Cortejo do Mestre Chiquinho teve homenagem de seus alunos (Foto: Nael Rosa/JTR)

Com a música Asa Branca, de Luiz Gonzaga, tocada pelos alunos da Escola Alaor Tarouco, a comunidade escolar, amigos e familiares se despediram na quarta-feira (9) de Francisco Carlos Bueno Almeida, ou simplesmente Mestre Chiquinho, que por uma boa parte de sua vida foi o responsável por ensinar aos colegiais de praticamente todas as escolas rurais e urbanas de Piratini os sons e notas extraídos de inúmeros instrumentos usados nas bandas marciais que regem anualmente o Desfile da Independência em 7 de setembro.

Para se despedir do músico que perdeu a luta contra o câncer, centenas de pessoas compareceram aos atos fúnebres concluídos com o sepultamento no Cemitério Municipal, saudando a passagem do cortejo com inúmeras salvas de palmas.

“Foi uma pessoa maravilhosa que estava sempre disposta a ajudar. Era simples, tinha um coração enorme e durante os três anos que fui a mor das bandas da Escola Antenor Elias de Matos e Carmosina Vaz Guimarães, não teve um só dia em que ele precisou levantar a voz para chamar a atenção de nenhum de nós”, disse a estudante de Agronomia da Universidade Federal de Pelotas (UFPel), Verônica Garcia, uma das aprendizes do instrutor.

Essa autoridade natural e sem a necessidade de ser ríspido, também foi destacada pela diretora do educandário Vera Moreira, Vilma Antunes.

“Nunca houve a necessidade de que eu ou outro professor ficasse junto a ele e aos estudantes durante os ensaios.
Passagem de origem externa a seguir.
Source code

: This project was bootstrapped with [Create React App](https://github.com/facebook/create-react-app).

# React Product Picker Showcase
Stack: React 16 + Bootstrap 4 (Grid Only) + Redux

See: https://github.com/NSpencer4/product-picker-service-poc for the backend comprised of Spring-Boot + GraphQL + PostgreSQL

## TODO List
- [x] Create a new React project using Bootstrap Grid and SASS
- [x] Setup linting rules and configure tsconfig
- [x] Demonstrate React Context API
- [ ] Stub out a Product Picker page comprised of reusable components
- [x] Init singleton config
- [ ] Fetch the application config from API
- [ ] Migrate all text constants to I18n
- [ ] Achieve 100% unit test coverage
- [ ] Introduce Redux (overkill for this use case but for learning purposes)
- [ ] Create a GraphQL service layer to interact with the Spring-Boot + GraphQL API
Mestre Chiquinho dominava e era de uma autonomia enorme com as crianças e com muita paciência transmitia seus conhecimentos com muita paz aos alunos. Fez uma grande trabalho com as crianças do bairro Padre Reinaldo”, disse a professora.

Chiquinho deixa três filhos, entre eles Alissom Almeida, que segue os passos do pai e o substituiu na Parada Cívica este ano.